Gerry Atfield: I first went to Traffic on an attachment in 1950/51 and joined the department properly in 1953 when RA Davies was the superintendent – known as RAD! It is a point worth making early, how hard people like Davies worked, often long into the night typing reports and paper work. There was no administrative support. It has to be said that there was what today would be termed micro-management, for example when a car aerial was bent a great screed about taking care came out of HQ.

Before Burpham Traffic Centre the first Traffic HQ was up the metal staircase in the Leapale Road entrance yard to the Guildford police station. The traffic centres came about the same time (1953) and were of a similar design: Burpham, Chertsey, Godstone in Ivy Mill Close, Farnham and Dorking on Spital Heath.

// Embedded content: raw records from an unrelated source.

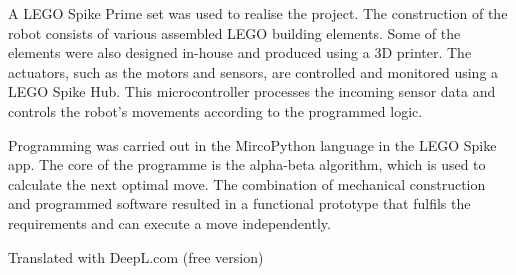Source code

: A LEGO Spike Prime set was used to realise the project. The construction of the robot consists of various assembled LEGO building elements. Some of the elements were also designed in-house and produced using a 3D printer.  
The actuators, such as the motors and sensors, are controlled and monitored using a LEGO Spike Hub. This microcontroller processes the incoming sensor data and controls the robot's movements according to the programmed logic.

Programming was carried out in the MircoPython language in the LEGO Spike app.
The core of the programme is the alpha-beta algorithm, which is used to calculate the next optimal move.
The combination of mechanical construction and programmed software resulted in a functional prototype that fulfils the requirements and can execute a move independently.

Translated with DeepL.com (free version)

\clearpage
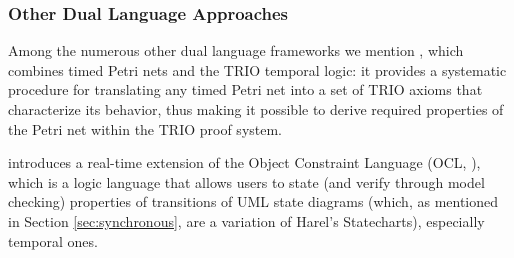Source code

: \subsubsection*{Other Dual Language Approaches}
Among the numerous other dual language frameworks \cite{JM94} we mention \linebreak \cite{FMM94},
which combines timed Petri nets and the TRIO temporal logic: it provides a systematic
procedure for translating any timed Petri net into a set of TRIO axioms that characterize its 
behavior, thus making it possible to derive required properties 
of the Petri net within the TRIO proof system.

\cite{FM02} introduces a real-time extension of the Object Constraint 
Language (OCL, \cite{WK99}), which is a logic language that allows 
users to state (and verify through model checking) properties of transitions 
of UML state diagrams (which, as mentioned in Section \ref{sec:synchronous}, 
are a variation of Harel's Statecharts), especially temporal ones.

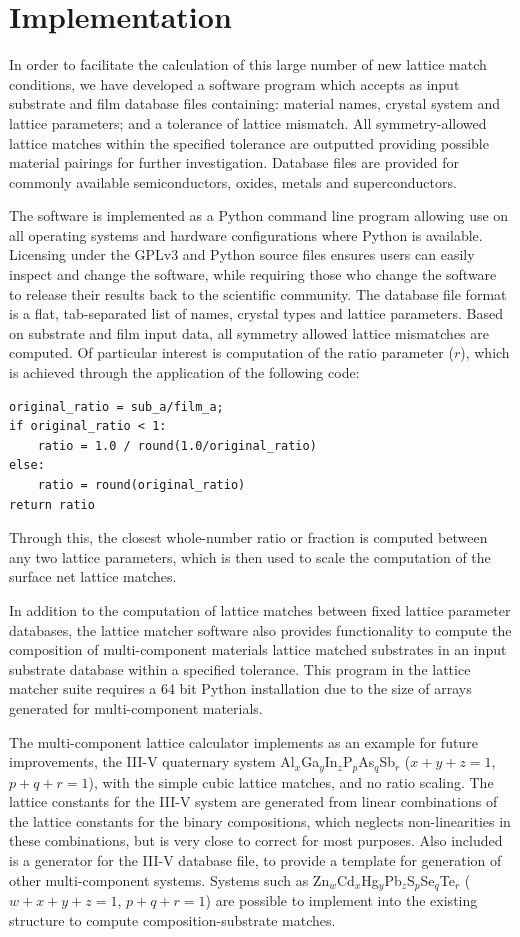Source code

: \documentclass[final,5p,times,twocolumn]{elsarticle}
\begin{document}
\section{Implementation}
In order to facilitate the calculation of this large number of new lattice match conditions, we have developed a software program which accepts as input substrate and film database files containing: material names, crystal system and lattice parameters; and a tolerance of lattice mismatch. All symmetry-allowed lattice matches within the specified tolerance are outputted providing possible material pairings for further investigation. Database files are provided for commonly available semiconductors, oxides, metals and superconductors.

The software is implemented as a Python command line program allowing use on all operating systems and hardware configurations where Python is available. Licensing under the GPLv3 and Python source files ensures users can easily inspect and change the software, while requiring those who change the software to release their results back to the scientific community. The database file format is a flat, tab-separated list of names, crystal types and lattice parameters. Based on substrate and film input data, all symmetry allowed lattice mismatches are computed. Of particular interest is computation of the ratio parameter ($r$), which is achieved through the application of the following code:
\begin{verbatim}
original_ratio = sub_a/film_a;
if original_ratio < 1:
    ratio = 1.0 / round(1.0/original_ratio)
else:
    ratio = round(original_ratio)
return ratio
\end{verbatim}
Through this, the closest whole-number ratio or fraction is computed between any two lattice parameters, which is then used to scale the computation of the surface net lattice matches.

In addition to the computation of lattice matches between fixed lattice parameter databases, the lattice matcher software also provides functionality to compute the composition of multi-component materials lattice matched substrates in an input substrate database within a specified tolerance. This program in the lattice matcher suite requires a 64 bit Python installation due to the size of arrays generated for multi-component materials.

The multi-component lattice calculator implements as an example for future improvements, the III-V quaternary system Al$_x$Ga$_y$In$_z$P$_p$As$_q$Sb$_r$ ($x+y+z=1$, $p+q+r=1$), with the simple cubic lattice matches, and no ratio scaling. The lattice constants for the III-V system are generated from linear combinations of the lattice constants for the binary compositions\cite{Ahrenkiel2012}, which neglects non-linearities in these combinations, but is very close to correct for most purposes\cite{Moon1974,Adachi1982}. Also included is a generator for the III-V database file, to provide a template for generation of other multi-component systems. Systems such as Zn$_w$Cd$_x$Hg$_y$Pb$_z$S$_p$Se$_q$Te$_r$ ($w+x+y+z=1$, $p+q+r=1$)  are possible to implement into the existing structure to compute composition-substrate matches.
\end{document}

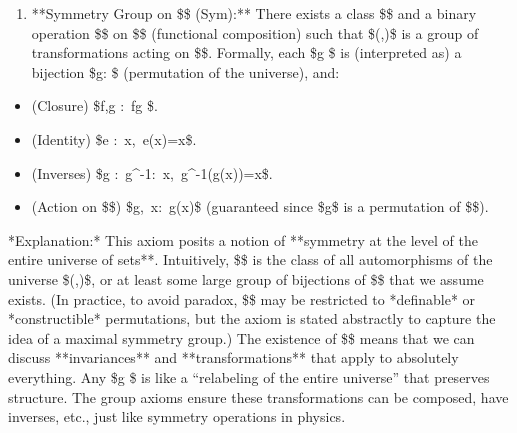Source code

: \documentclass[11pt]{article}
\begin{document}
\begin{enumerate}
  \item **Symmetry Group on \$\infty\$ (Sym):** There exists a class \$\Sym\$ and a binary operation \$\circ\$ on \$\Sym\$ (functional composition) such that \$(\Sym,\circ)\$ is a group of transformations acting on \$\infty\$. Formally, each \$g \in \Sym\$ is (interpreted as) a bijection \$g: \infty \to \infty\$ (permutation of the universe), and:
\end{enumerate}

\begin{itemize}
  \item (Closure) \$\forall f,g \in \Sym:\ f\circ g \in \Sym\$.
  \item (Identity) \$\exists e \in \Sym:\ \forall x\in \infty,\ e(x)=x\$.
  \item (Inverses) \$\forall g \in \Sym:\ \exists g^{-1}\in \Sym:\ \forall x,\ g^{-1}(g(x))=x\$.
  \item (Action on \$\infty\$) \$\forall g\in\Sym,\ \forall x\in \infty:\ g(x)\in \infty\$ (guaranteed since \$g\$ is a permutation of \$\infty\$).

\end{itemize}
    *Explanation:* This axiom posits a notion of **symmetry at the level of the entire universe of sets**. Intuitively, \$\Sym\$ is the class of all automorphisms of the universe \$(\infty,\in)\$, or at least some large group of bijections of \$\infty\$ that we assume exists. (In practice, to avoid paradox, \$\Sym\$ may be restricted to *definable* or *constructible* permutations, but the axiom is stated abstractly to capture the idea of a maximal symmetry group.) The existence of \$\Sym\$ means that we can discuss **invariances** and **transformations** that apply to absolutely everything. Any \$g \in \Sym\$ is like a “relabeling of the entire universe” that preserves structure. The group axioms ensure these transformations can be composed, have inverses, etc., just like symmetry operations in physics.
\end{document}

Farnham was the first to go in the mid 1960s from the new police station. A Traffic man stopped a motorist who made a vociferous complaint and within about half an hour Chief Constable Rutherford was on the phone – close Farnham down. That was it, no discussion, it happened. (There were possibly supervision issues). At Burpham, and probably at the other centres, there were three cars and a number of motor bikes. A sergeant and an inspector were on the strength; covering the west and another on the east.

In my early days we had the Humber Snipe and one Super Snipe, a Sunbeam Talbot Tourer, soft top (open top) usually driven by the sergeant. We used the same car and worked 7-3, 3-11, 11-7 and when on meal break the crew mate was on patrol until he in turn had his break. The real killer was court off nights which was frequent, no paid overtime, and exacerbated when caught up in the quick change over from nights to late.

The next police vehicles were the Austin, A70, A90, A95, A105 – Westminster – the bigger the number the better the car, the faster it went. The next generation were the Sunbeam Rapier and Zephyr 6, before we moved into Ford vehicles.

To get on Traffic I applied, tested by Inspector Ingrams and was accepted. Some time later I went on an advanced driving course and then every two years refresher courses. I also did a traffic patrol course concentrating on traffic law.

In the boot we carried a dustpan and brush – essential as we had running board on the cars and this was crucial equipment for keeping the inside clean. Stop boards for use with the organised road checks we frequently undertook, a tow rope and a red and a green flag.

The early motor cycles had no radios but my generation of cars did. Before that and Alf Hay told me that the vehicles had to make hourly points just as men on the beat did. Control was in Mount Browne in the glass area later used by the switchboard, off the new control room in the old building. There was just one consul. One of the early Traffic sergeants was Cyril Dumbleton who recently died just short of his 101st birthday in 2008.

Some of the modern Traffic Chief Superintendents: Basil West, Eldred Boothby, Bill Sutherland, Gerry Atfield 1974-1984. The job was then extended to include Operations and Traffic, Eric Hughes, Peter Wickens, Bob Bartlett who ceased having responsibility for Traffic and retained Operations.

Some Traffic superintendents were Gerry Atfield, Mark Hutchings, Jim Kirk, Vic Drummond, Danny McNulty and finally Shane Burrows who was in charge when it became Mobile Support Division. Bob Heaton worked with Danny McNulty as chief inspector.